As crew shortages force B.C. Ferries to cancel sailings during the peak summer season, the same problem is afflicting Washington State Ferries across the border.
In B.C., sailings have been cancelled, sometimes at short notice, when crew numbers fall below levels set by Transport Canada, while Washington State Ferries has been forced to adopt a scaled-back schedule on most routes to deal with lower staff numbers while meeting requirements, set by the U.S. Coast Guard.
If not enough crew members show up in required work classifications, ferries remain in dock for safety reasons.
Each ferry system is facing a shortage of skilled mariners, an aging workforce as baby boomers head into retirement, and impacts of the COVID-19 pandemic.
B.C. Ferries operates a fleet of 36 vessels and has about 5,400 employees, while Washington State Ferries runs 21 vessels and has 1,900 employees.

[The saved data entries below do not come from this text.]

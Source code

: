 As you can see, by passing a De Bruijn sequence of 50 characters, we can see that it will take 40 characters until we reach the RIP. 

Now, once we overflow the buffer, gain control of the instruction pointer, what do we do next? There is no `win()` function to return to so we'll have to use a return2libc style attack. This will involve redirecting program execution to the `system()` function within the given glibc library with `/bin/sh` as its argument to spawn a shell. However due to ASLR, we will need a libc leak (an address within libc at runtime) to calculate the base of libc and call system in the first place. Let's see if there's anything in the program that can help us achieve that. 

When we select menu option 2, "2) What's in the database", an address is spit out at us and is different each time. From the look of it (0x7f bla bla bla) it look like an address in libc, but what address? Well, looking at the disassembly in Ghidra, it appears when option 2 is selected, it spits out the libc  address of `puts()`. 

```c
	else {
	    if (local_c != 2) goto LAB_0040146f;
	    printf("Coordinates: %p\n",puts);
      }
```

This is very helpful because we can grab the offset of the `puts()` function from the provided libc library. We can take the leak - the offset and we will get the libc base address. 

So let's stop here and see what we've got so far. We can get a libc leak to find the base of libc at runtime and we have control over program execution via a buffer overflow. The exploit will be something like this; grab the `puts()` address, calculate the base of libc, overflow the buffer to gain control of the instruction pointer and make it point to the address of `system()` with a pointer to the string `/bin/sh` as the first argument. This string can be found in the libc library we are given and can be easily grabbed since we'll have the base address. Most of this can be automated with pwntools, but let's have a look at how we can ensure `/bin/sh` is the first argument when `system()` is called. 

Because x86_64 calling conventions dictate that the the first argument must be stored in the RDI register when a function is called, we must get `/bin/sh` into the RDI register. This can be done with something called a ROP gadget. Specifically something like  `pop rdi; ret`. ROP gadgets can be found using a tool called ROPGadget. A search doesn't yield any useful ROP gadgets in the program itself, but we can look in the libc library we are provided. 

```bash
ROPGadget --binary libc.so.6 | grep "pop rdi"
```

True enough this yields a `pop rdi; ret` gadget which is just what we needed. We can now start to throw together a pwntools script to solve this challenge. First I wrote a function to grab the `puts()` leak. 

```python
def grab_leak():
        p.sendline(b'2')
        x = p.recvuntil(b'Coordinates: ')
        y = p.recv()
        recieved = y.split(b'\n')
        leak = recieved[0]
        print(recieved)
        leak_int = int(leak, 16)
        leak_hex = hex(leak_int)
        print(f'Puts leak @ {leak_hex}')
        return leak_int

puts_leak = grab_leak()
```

Most recently, B.C. Ferries hired a 45-person water taxi on Sunday to carry passengers to and from Salt Spring Island when crewing shortages kept vessels in dock.
It was just the latest of several cancellations in the past several months due to crew shortages.
B.C. Ferries posted a caution at 9 a.m. on Monday that the Salish Eagle’s afternoon sailings might be cancelled by crew shortages but later announced enough workers had been found to go ahead with those sailings between 2 p.m. and 10:05 p.m. The Salish Eagle was scheduled to make several stops in the afternoon and evening at Salt Spring Island, Tsawwassen, and at Pender, Mayne and Galiano islands.
For B.C. Ferries, there are plenty of staff but the main issue is absenteeism, spokeswoman Deborah Marshall said Monday.
Normally, the system operates with an absentee rate of five per cent but these days, it’s about 11 per cent, in part due to COVID-19.
B.C. Ferries was able to hire about 800 workers, many entry-level, through a hiring blitz this year. Many were found through hiring fairs throughout the province.
Meanwhile, both B.C. Ferries and Washington State Ferries are continuing to seek more highly trained mariners to fill specific positions.
In May, B.C. Ferries offered to pay up to $10,000 to employees who refer successful candidates in desired jobs. By the end of that month, $45,000 in referral fees had been paid, Marshall said.
B.C. Ferries is still looking for more employees in harder-to-fill categories, she said.
As for Washington State Ferries, in a notice Sunday, it said its alternate service program will last until further notice, and will help provide a “more predictable and reliable service” systemwide in the face of crewing shortages.
“WSF will attempt to add service when possible, and will provide notifications when full service can temporarily be restored to a route,” it said in the statement.
Staff numbers are at an “unprecedented” low in the organization’s 70-year-old history, it said in March.
In response, the system launched a recruitment and hiring effort to raise engine workforce numbers to pre-pandemic levels, it said, adding it will need to continue hiring and bolster training as it faces retirements and staff departures.
One challenge comes with “cultural shifts” in the workforce, as employees are less interested in working overtime and undesirable shifts, it said.
A Washington State Ferries report offers a glimpse into what occurs when not enough crew members are available. “Cancellations are only made after WSF’s dispatchers make hundreds of calls to on-call and other staff trying to fill vacancies.”
Washington State Ferries has four types of positions — licensed and unlicensed deck workers, and licensed and unlicensed engine room workers, the report said.
“Each have different considerations and constraints on scheduling and dispatch based on labour contracts, such as the distance an employee can travel to each terminal, restrictions on work hours, licences required for different routes and vessel classes and seniority considerations.”